| EXERCISE DESCRIPTION |
Stop after the line holding "Official Standard \\". Repeat exactly every line before it in the records below, that line too, and leave out the pictures.

━━━━━ DATA FOR ANALYSIS

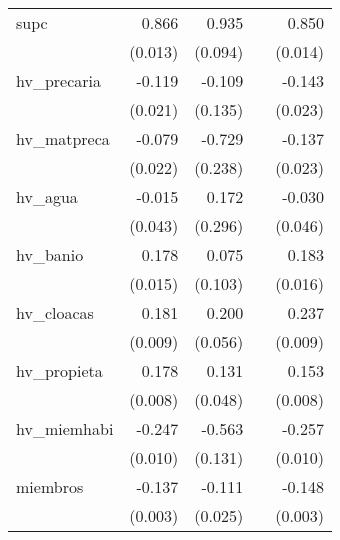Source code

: {\begin{longtable}{l*{4}{D{.}{.}{-1}}}
\addlinespace
supc        &       0.866\sym{***}&       0.935\sym{***}&                     &       0.850\sym{***}\\
            &     (0.013)         &     (0.094)         &                     &     (0.014)         \\
\addlinespace
hv\_precaria &      -0.119\sym{***}&      -0.109         &                     &      -0.143\sym{***}\\
            &     (0.021)         &     (0.135)         &                     &     (0.023)         \\
\addlinespace
hv\_matpreca &      -0.079\sym{***}&      -0.729\sym{**} &                     &      -0.137\sym{***}\\
            &     (0.022)         &     (0.238)         &                     &     (0.023)         \\
\addlinespace
hv\_agua     &      -0.015         &       0.172         &                     &      -0.030         \\
            &     (0.043)         &     (0.296)         &                     &     (0.046)         \\
\addlinespace
hv\_banio    &       0.178\sym{***}&       0.075         &                     &       0.183\sym{***}\\
            &     (0.015)         &     (0.103)         &                     &     (0.016)         \\
\addlinespace
hv\_cloacas  &       0.181\sym{***}&       0.200\sym{***}&                     &       0.237\sym{***}\\
            &     (0.009)         &     (0.056)         &                     &     (0.009)         \\
\addlinespace
hv\_propieta &       0.178\sym{***}&       0.131\sym{**} &                     &       0.153\sym{***}\\
            &     (0.008)         &     (0.048)         &                     &     (0.008)         \\
\addlinespace
hv\_miemhabi &      -0.247\sym{***}&      -0.563\sym{***}&                     &      -0.257\sym{***}\\
            &     (0.010)         &     (0.131)         &                     &     (0.010)         \\
\addlinespace
miembros    &      -0.137\sym{***}&      -0.111\sym{***}&                     &      -0.148\sym{***}\\
            &     (0.003)         &     (0.025)         &                     &     (0.003)         \\

\end{longtable}}
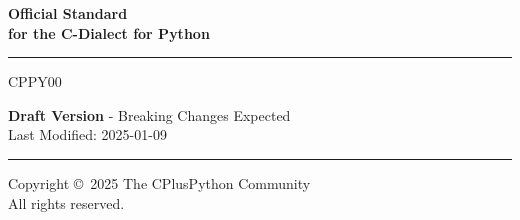 \begin{titlepage}
\begingroup
    \setlength{\parskip}{0pt}
    \vspace*{3cm}
    \begin{adjustwidth}{5cm}{0cm}

        {\selectfont \bfseries \Huge
        Official Standard \\
        for the C-Dialect for Python

        \rule{\linewidth}{1mm}

        \vspace*{1cm}

        CPPY00
        }

        \vspace*{8cm}

        {\selectfont \Large
        \textbf{Draft Version} - Breaking Changes Expected \\
        Last Modified: 2025-01-09
        }

        \vspace*{4cm}

        \rule{\linewidth}{0.5mm}

        {\selectfont \large
        Copyright \copyright \ 2025 The CPlusPython Community \\
        All rights reserved.
        
        }
    \end{adjustwidth}
\endgroup
\end{titlepage}
\newpage
\begingroup
\
\pagestyle{empty}
\cleardoublepage
\endgroup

━━━━━━━━━━

| SOLUTION TO THIS PROBLEM |
Source code

: {\begin{longtable}{l*{4}{D{.}{.}{-1}}}
\addlinespace
supc        &       0.866\sym{***}&       0.935\sym{***}&                     &       0.850\sym{***}\\
            &     (0.013)         &     (0.094)         &                     &     (0.014)         \\
\addlinespace
hv\_precaria &      -0.119\sym{***}&      -0.109         &                     &      -0.143\sym{***}\\
            &     (0.021)         &     (0.135)         &                     &     (0.023)         \\
\addlinespace
hv\_matpreca &      -0.079\sym{***}&      -0.729\sym{**} &                     &      -0.137\sym{***}\\
            &     (0.022)         &     (0.238)         &                     &     (0.023)         \\
\addlinespace
hv\_agua     &      -0.015         &       0.172         &                     &      -0.030         \\
            &     (0.043)         &     (0.296)         &                     &     (0.046)         \\
\addlinespace
hv\_banio    &       0.178\sym{***}&       0.075         &                     &       0.183\sym{***}\\
            &     (0.015)         &     (0.103)         &                     &     (0.016)         \\
\addlinespace
hv\_cloacas  &       0.181\sym{***}&       0.200\sym{***}&                     &       0.237\sym{***}\\
            &     (0.009)         &     (0.056)         &                     &     (0.009)         \\
\addlinespace
hv\_propieta &       0.178\sym{***}&       0.131\sym{**} &                     &       0.153\sym{***}\\
            &     (0.008)         &     (0.048)         &                     &     (0.008)         \\
\addlinespace
hv\_miemhabi &      -0.247\sym{***}&      -0.563\sym{***}&                     &      -0.257\sym{***}\\
            &     (0.010)         &     (0.131)         &                     &     (0.010)         \\
\addlinespace
miembros    &      -0.137\sym{***}&      -0.111\sym{***}&                     &      -0.148\sym{***}\\
            &     (0.003)         &     (0.025)         &                     &     (0.003)         \\

\end{longtable}}
 \begin{titlepage}
\begingroup
    \setlength{\parskip}{0pt}
    \vspace*{3cm}
    \begin{adjustwidth}{5cm}{0cm}

        {\selectfont \bfseries \Huge
        Official Standard \\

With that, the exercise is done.